Businesses around the globe have taken notice how implementation of supply chain management concepts can improve return on investment and benefit the company across a variety of functions. As society becomes more heavily involved in the world of the cloud and data transfer, the data center supply chain can benefit from the introduction of supply chain management concepts. These concepts range from selection of property location to speed of data access to average carbon footprint analysis, and each concept can provide a solution to an existing inefficiency within data centers.
In the onset of any supply chain every business must determine where it will function, and data centers are no exception to this rule. However, many financial stakeholders involved in the data center suply chain tend to think of highly industrialized areas as prime areas to build such a structure. Data centers serve one ultimate purpose: the transmission, storage, and provision of data applications, which include telecommunications, networking, research, server for consumers, and storage of data in cloud form.
Supply chain management concepts work to gather information about, analyze, make recommendations, and follow up on changes made to increase return on investment. These concepts can be applied to the introduction of any asset in the design and building of a data center within the data center supply chain. For example, the ventilation system needs to be designed to promote circulation throughout the center. Alternatively, the design team will need to make decisions based how to best orient servers to promote circulation and rapid cooling. Although these decisions represent areas where supply chain management concepts could assist in design and development, the same concepts to be applied to land purchases with the center. Land purchased in areas of intense economic development tend to be more expensive than other isolated lots, yet data centers have no real need for nearby industrialized areas aside from employee needs and utilities. The use of supply chain management would include an analysis of potential site selections and how one site’s initial value will not experience depreciation over time. However, the selection must also take into extraneous factors, such as possible future invocation of imminent domain laws for public use of land.
Chief Information Officers, or CIOs, are typically the personnel in greatest control of data center processes, with exceptions to site managers given alternate titles. As previously discussed, many different departments exist within the data center supply chain, and each department consists of team members responsible for ensuring each aspect of the data center operates at optimum levels. Unfortunately, this results in possible areas of communication breakdown, which reduces overall operating capacity. For example, one team identifies and corrects a problem, and another team experiences a seemingly unrelated problem. However, these two problems could be in symbiotic relationship where one problem is the direct result of another problem. Without analysis of communication and processes on an overall scale of the data center, the two problems may have continued to occur over time without ever being identified as related. This scenario could expand into any possible daily activity of data centers between IT departments and departments needed for the physical operation of the data center supply chain.
Society has grown intensely critical of corporations using excessive amounts of energy for production purposes, especially when such consumption does not align with eco-conscious efforts to reduce the carbon footprint. This goes back to the very nature of a data center supply chain—electronics and cooling systems. All electronics require the use of electricity to function, which is where the term actually comes from. However, electricity generation requires many other companies who may or may not be engaging in maximum efficiency processes. The question then becomes, “at which point will data centers take responsibility for their energy consumption rates?”

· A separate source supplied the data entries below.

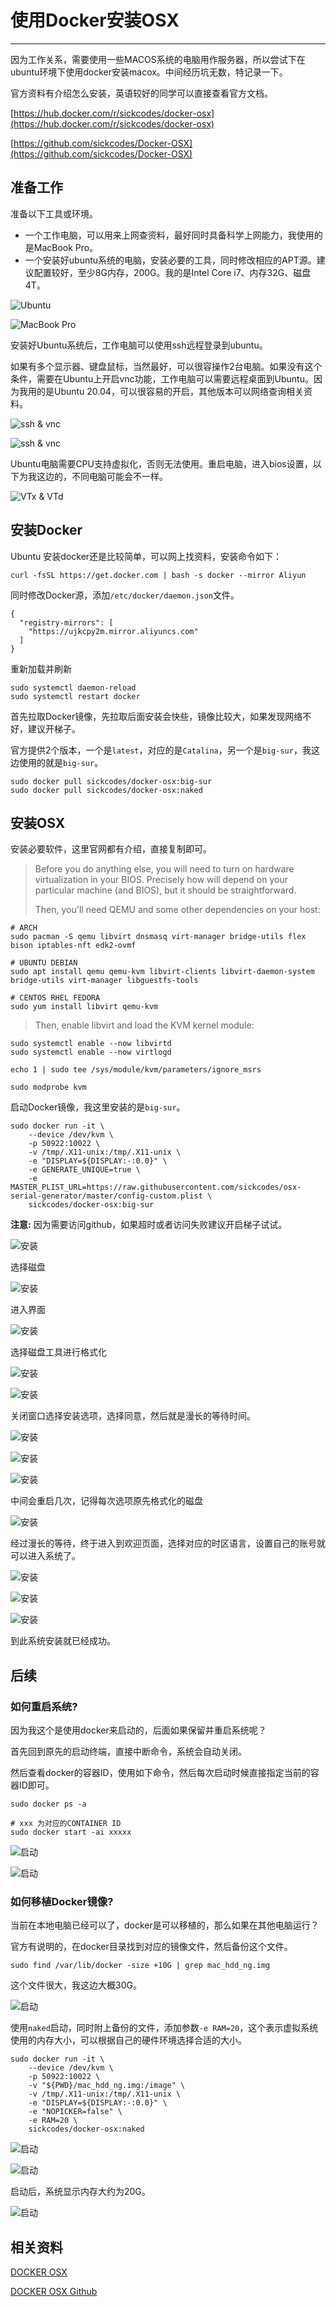 # 使用Docker安装OSX

---

因为工作关系，需要使用一些MACOS系统的电脑用作服务器，所以尝试下在ubuntu环境下使用docker安装macox。中间经历坑无数，特记录一下。

官方资料有介绍怎么安装，英语较好的同学可以直接查看官方文档。

[https://hub.docker.com/r/sickcodes/docker-osx](https://hub.docker.com/r/sickcodes/docker-osx)

[https://github.com/sickcodes/Docker-OSX](https://github.com/sickcodes/Docker-OSX)

## 准备工作

准备以下工具或环境。

* 一个工作电脑，可以用来上网查资料，最好同时具备科学上网能力，我使用的是MacBook Pro。
* 一个安装好ubuntu系统的电脑，安装必要的工具，同时修改相应的APT源。建议配置较好，至少8G内存，200G。我的是Intel Core i7、内存32G、磁盘4T。

![Ubuntu](https://github.com/LiushuiXiaoxia/docker-osx/raw/main/images/1.png)

![MacBook Pro](https://github.com/LiushuiXiaoxia/docker-osx/raw/main/images/2.png)

安装好Ubuntu系统后，工作电脑可以使用ssh远程登录到ubuntu。

如果有多个显示器、键盘鼠标，当然最好，可以很容操作2台电脑。如果没有这个条件，需要在Ubuntu上开启vnc功能，工作电脑可以需要远程桌面到Ubuntu。因为我用的是Ubuntu 20.04，可以很容易的开启，其他版本可以网络查询相关资料。

![ssh & vnc](https://github.com/LiushuiXiaoxia/docker-osx/raw/main/images/3.png)

![ssh & vnc](https://github.com/LiushuiXiaoxia/docker-osx/raw/main/images/3-1.png)

Ubuntu电脑需要CPU支持虚拟化，否则无法使用。重启电脑，进入bios设置，以下为我这边的，不同电脑可能会不一样。

![VTx & VTd](https://github.com/LiushuiXiaoxia/docker-osx/raw/main/images/4.jpg)

## 安装Docker

Ubuntu 安装docker还是比较简单，可以网上找资料，安装命令如下：

```
curl -fsSL https://get.docker.com | bash -s docker --mirror Aliyun
```

同时修改Docker源，添加`/etc/docker/daemon.json`文件。

```
{
  "registry-mirrors": [
    "https://ujkcpy2m.mirror.aliyuncs.com"
  ]
}
```

重新加载并刷新

```
sudo systemctl daemon-reload
sudo systemctl restart docker
```

首先拉取Docker镜像，先拉取后面安装会快些，镜像比较大，如果发现网络不好，建议开梯子。

官方提供2个版本，一个是`latest`，对应的是`Catalina`，另一个是`big-sur`，我这边使用的就是`big-sur`。

```
sudo docker pull sickcodes/docker-osx:big-sur
sudo docker pull sickcodes/docker-osx:naked
```

## 安装OSX

 安装必要软件，这里官网都有介绍，直接复制即可。

> Before you do anything else, you will need to turn on hardware virtualization in your BIOS. Precisely how will depend on your particular machine (and BIOS), but it should be straightforward.
>
> Then, you'll need QEMU and some other dependencies on your host:

```
# ARCH
sudo pacman -S qemu libvirt dnsmasq virt-manager bridge-utils flex bison iptables-nft edk2-ovmf

# UBUNTU DEBIAN
sudo apt install qemu qemu-kvm libvirt-clients libvirt-daemon-system bridge-utils virt-manager libguestfs-tools

# CENTOS RHEL FEDORA
sudo yum install libvirt qemu-kvm
```

> Then, enable libvirt and load the KVM kernel module:

```
sudo systemctl enable --now libvirtd
sudo systemctl enable --now virtlogd

echo 1 | sudo tee /sys/module/kvm/parameters/ignore_msrs

sudo modprobe kvm
```

启动Docker镜像，我这里安装的是`big-sur`。

```
sudo docker run -it \
    --device /dev/kvm \
    -p 50922:10022 \
    -v /tmp/.X11-unix:/tmp/.X11-unix \
    -e "DISPLAY=${DISPLAY:-:0.0}" \
    -e GENERATE_UNIQUE=true \
    -e MASTER_PLIST_URL=https://raw.githubusercontent.com/sickcodes/osx-serial-generator/master/config-custom.plist \
    sickcodes/docker-osx:big-sur
```

**注意:** 因为需要访问github，如果超时或者访问失败建议开启梯子试试。

![安装](https://github.com/LiushuiXiaoxia/docker-osx/raw/main/images/5.png)

选择磁盘

![安装](https://github.com/LiushuiXiaoxia/docker-osx/raw/main/images/6.png)

进入界面

![安装](https://github.com/LiushuiXiaoxia/docker-osx/raw/main/images/6-1.png)

选择磁盘工具进行格式化

![安装](https://github.com/LiushuiXiaoxia/docker-osx/raw/main/images/6-2.png)

![安装](https://github.com/LiushuiXiaoxia/docker-osx/raw/main/images/6-3.png)

关闭窗口选择安装选项，选择同意，然后就是漫长的等待时间。

![安装](https://github.com/LiushuiXiaoxia/docker-osx/raw/main/images/6-4.png)

![安装](https://github.com/LiushuiXiaoxia/docker-osx/raw/main/images/6-5.png)

![安装](https://github.com/LiushuiXiaoxia/docker-osx/raw/main/images/6-6.png)

中间会重启几次，记得每次选项原先格式化的磁盘

![安装](https://github.com/LiushuiXiaoxia/docker-osx/raw/main/images/7.png)

经过漫长的等待，终于进入到欢迎页面，选择对应的时区语言，设置自己的账号就可以进入系统了。

![安装](https://github.com/LiushuiXiaoxia/docker-osx/raw/main/images/7-1.png)

![安装](https://github.com/LiushuiXiaoxia/docker-osx/raw/main/images/7-2.png)

![安装](https://github.com/LiushuiXiaoxia/docker-osx/raw/main/images/7-3.png)

到此系统安装就已经成功。

## 后续

### 如何重启系统?

因为我这个是使用docker来启动的，后面如果保留并重启系统呢？

首先回到原先的启动终端，直接中断命令，系统会自动关闭。

然后查看docker的容器ID，使用如下命令，然后每次启动时候直接指定当前的容器ID即可。

```
sudo docker ps -a

# xxx 为对应的CONTAINER ID
sudo docker start -ai xxxxx
```

![启动](https://github.com/LiushuiXiaoxia/docker-osx/raw/main/images/8.png)

![启动](https://github.com/LiushuiXiaoxia/docker-osx/raw/main/images/8-1.png)

### 如何移植Docker镜像?

当前在本地电脑已经可以了，docker是可以移植的，那么如果在其他电脑运行？

官方有说明的，在docker目录找到对应的镜像文件，然后备份这个文件。

```
sudo find /var/lib/docker -size +10G | grep mac_hdd_ng.img
```

这个文件很大，我这边大概30G。

![启动](https://github.com/LiushuiXiaoxia/docker-osx/raw/main/images/9.png)

使用`naked`启动，同时附上备份的文件，添加参数`-e RAM=20`，这个表示虚拟系统使用的内存大小，可以根据自己的硬件环境选择合适的大小。

```
sudo docker run -it \
    --device /dev/kvm \
    -p 50922:10022 \
    -v "${PWD}/mac_hdd_ng.img:/image" \
    -v /tmp/.X11-unix:/tmp/.X11-unix \
    -e "DISPLAY=${DISPLAY:-:0.0}" \
    -e "NOPICKER=false" \
    -e RAM=20 \
    sickcodes/docker-osx:naked
```

![启动](https://github.com/LiushuiXiaoxia/docker-osx/raw/main/images/9-2.png)

![启动](https://github.com/LiushuiXiaoxia/docker-osx/raw/main/images/9-3.png)

启动后，系统显示内存大约为20G。

![启动](https://github.com/LiushuiXiaoxia/docker-osx/raw/main/images/9-4.png)

## 相关资料

[DOCKER OSX](https://hub.docker.com/r/sickcodes/docker-osx)

[DOCKER OSX Github](https://github.com/sickcodes/Docker-OSX)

The solution to this problem rests within the initial construction or implementation of supply chain management concepts as data center supply chain needs evolve. For example, data centers could implement the use of other technological systems for enabling cooling of servers and interior areas or on-site production of electricity through the use of solar cells. Each kilowatt of power represents a kilowatt of power that has likely come from energy production through fossil fuels, and fossil fuels are a finite resource for attaining power. Supply chain management concepts could help data centers transmission into a new era of accessing renewable energy resources.
Additionally, data centers must take into account the amount of energy lost in power transfer to the data center from other energy production sites. As electricity travels through power lines, resistance builds up over distance, which results in lost energy. Although not currently in practice, supply chain management concepts could be applied to the creation of an alternate power grid to bring power directly to the data center through the use of superconductors. Overhead power lines resistance levels vary from 0.3 ohms per mile to higher amounts for large lines. However, some materials could radically change how society receives power. Ceramics have been known to lose all resistance when kept at super-cool temperatures, or otherwise near absolute zero (0 K). However, data centers would still have to find a way to achieve these temperature requirements. This is where supply chain management concepts could come into play through the analysis, building, training, execution, and review of functionality of such ideals.
Society demands more efficient businesses, and the world’s resources are becoming limited. Not only can the data center supply chain benefit from supply chain management concepts, but their future could very well depend upon them. Like all businesses, a data center relies on profits for investors, and inefficiencies led to financial losses. If inefficiencies are not addressed fast enough, data centers will simply become a shell of a once-technological society.